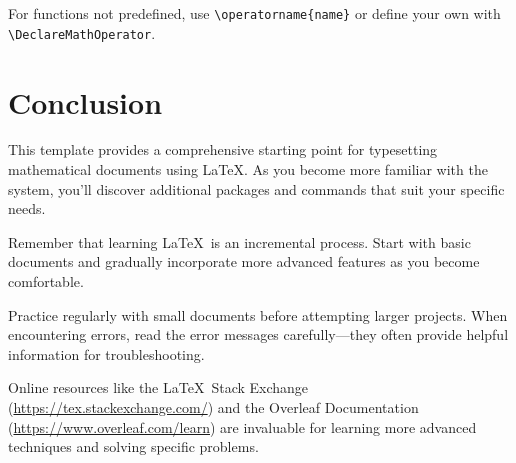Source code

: \documentclass[11pt,a4paper]{article}
\begin{document}
For functions not predefined, use \verb|\operatorname{name}| or define your own with \verb|\DeclareMathOperator|.

\section{Conclusion}

This template provides a comprehensive starting point for typesetting mathematical documents using \LaTeX. As you become more familiar with the system, you'll discover additional packages and commands that suit your specific needs.

Remember that learning \LaTeX\ is an incremental process. Start with basic documents and gradually incorporate more advanced features as you become comfortable.

\begin{tipbox}
Practice regularly with small documents before attempting larger projects. When encountering errors, read the error messages carefully—they often provide helpful information for troubleshooting.
\end{tipbox}

\begin{notebox}
Online resources like the \LaTeX\ Stack Exchange (\url{https://tex.stackexchange.com/}) and the Overleaf Documentation (\url{https://www.overleaf.com/learn}) are invaluable for learning more advanced techniques and solving specific problems.
\end{notebox}

\end{document}
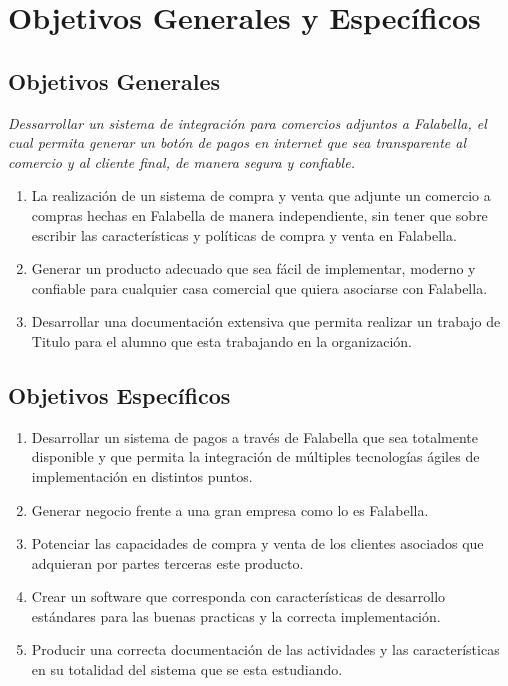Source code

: \documentclass[a4paper,12pt,openany,oneside]{book}
\begin{document}
\section{Objetivos Generales y Específicos}
\subsection{Objetivos Generales}
\textit{Dessarrollar un sistema de integración para comercios adjuntos a Falabella, el cual permita generar un botón de pagos en internet que sea transparente al comercio y al cliente final, de manera segura y confiable.}
\begin{enumerate}
\item La realización de un sistema de compra y venta que adjunte un comercio a compras hechas en Falabella de manera independiente, sin tener que sobre escribir las características y políticas de compra y venta en Falabella.
\item Generar un producto adecuado que sea fácil de implementar, moderno y confiable para cualquier casa comercial que quiera asociarse con Falabella.
\item Desarrollar una documentación extensiva que permita realizar un trabajo de Titulo para el alumno que esta trabajando en la organización.
\end{enumerate}
\subsection{Objetivos Específicos}
\begin{enumerate}
\item Desarrollar un sistema de pagos a través de Falabella que sea totalmente disponible y que permita la integración de múltiples tecnologías ágiles de implementación en distintos puntos.
\item Generar negocio frente a una gran empresa como lo es Falabella.
\item Potenciar las capacidades de compra y venta de los clientes asociados que adquieran por partes terceras este producto.
\item Crear un software que corresponda con características de desarrollo estándares para las buenas practicas y la correcta implementación.
\item Producir una correcta documentación de las actividades y las características en su totalidad del sistema que se esta estudiando.
\end{enumerate}
\end{document}
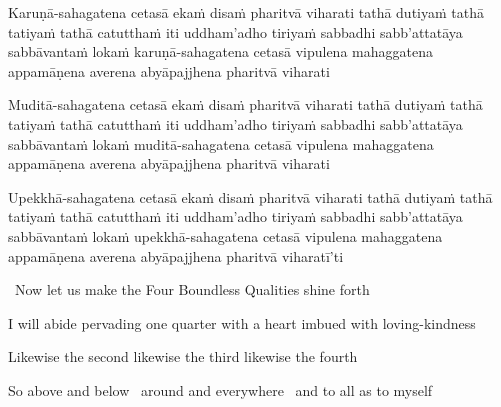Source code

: \medskip

\begin{pali-hang}
  Karuṇā-sahagatena cetasā ekaṁ disaṁ pharitvā viharati tathā dutiyaṁ tathā tatiyaṁ tathā catutthaṁ iti uddham'adho tiriyaṁ sabbadhi sabb'attatāya sabbāvantaṁ lokaṁ karuṇā-sahagatena cetasā vipulena mahaggatena appamāṇena averena abyāpajjhena pharitvā viharati
\end{pali-hang}

\medskip

\begin{pali-hang}
  Muditā-sahagatena cetasā ekaṁ disaṁ pharitvā viharati tathā dutiyaṁ tathā tatiyaṁ tathā catutthaṁ iti uddham'adho tiriyaṁ sabbadhi sabb'attatāya sabbāvantaṁ lokaṁ muditā-sahagatena cetasā vipulena mahaggatena appamāṇena averena abyāpajjhena pharitvā viharati
\end{pali-hang}

\medskip

\begin{pali-hang}
  Upekkhā-sahagatena cetasā ekaṁ disaṁ pharitvā viharati tathā dutiyaṁ tathā tatiyaṁ tathā catutthaṁ iti uddham'adho tiriyaṁ sabbadhi sabb'attatāya sabbāvantaṁ lokaṁ upekkhā-sahagatena cetasā vipulena mahaggatena appamāṇena averena abyāpajjhena pharitvā viharatī'ti
\end{pali-hang}

\clearpage

\begin{leader-english}
  \anglebracketleft\ \hspace{-0.5mm}Now let us make the Four Boundless Qualities shine forth \hspace{-0.5mm}\anglebracketright\
\end{leader-english}

\smallskip

\begin{english-hang}
  I will abide pervading one quarter with a heart imbued with loving-kindness
\end{english-hang}

\begin{english}
  Likewise the second likewise the third likewise the fourth\\
\end{english}
\begin{english-hang}
  So above and below \breathmark\ around and everywhere \breathmark\ and to all as to myself\makeatletter\hyperlink{endnote96-appendix}\makeatother\\
\end{english-hang}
※
◆ **TASK PROMPT**:
Reproduce the listing above exactly from the line containing "So above and" through its last line, with both of those lines included.

◆ **THE COMPLETED TASK**:
  So above and below \breathmark\ around and everywhere \breathmark\ and to all as to myself\makeatletter\hyperlink{endnote96-appendix}\makeatother\\
\end{english-hang}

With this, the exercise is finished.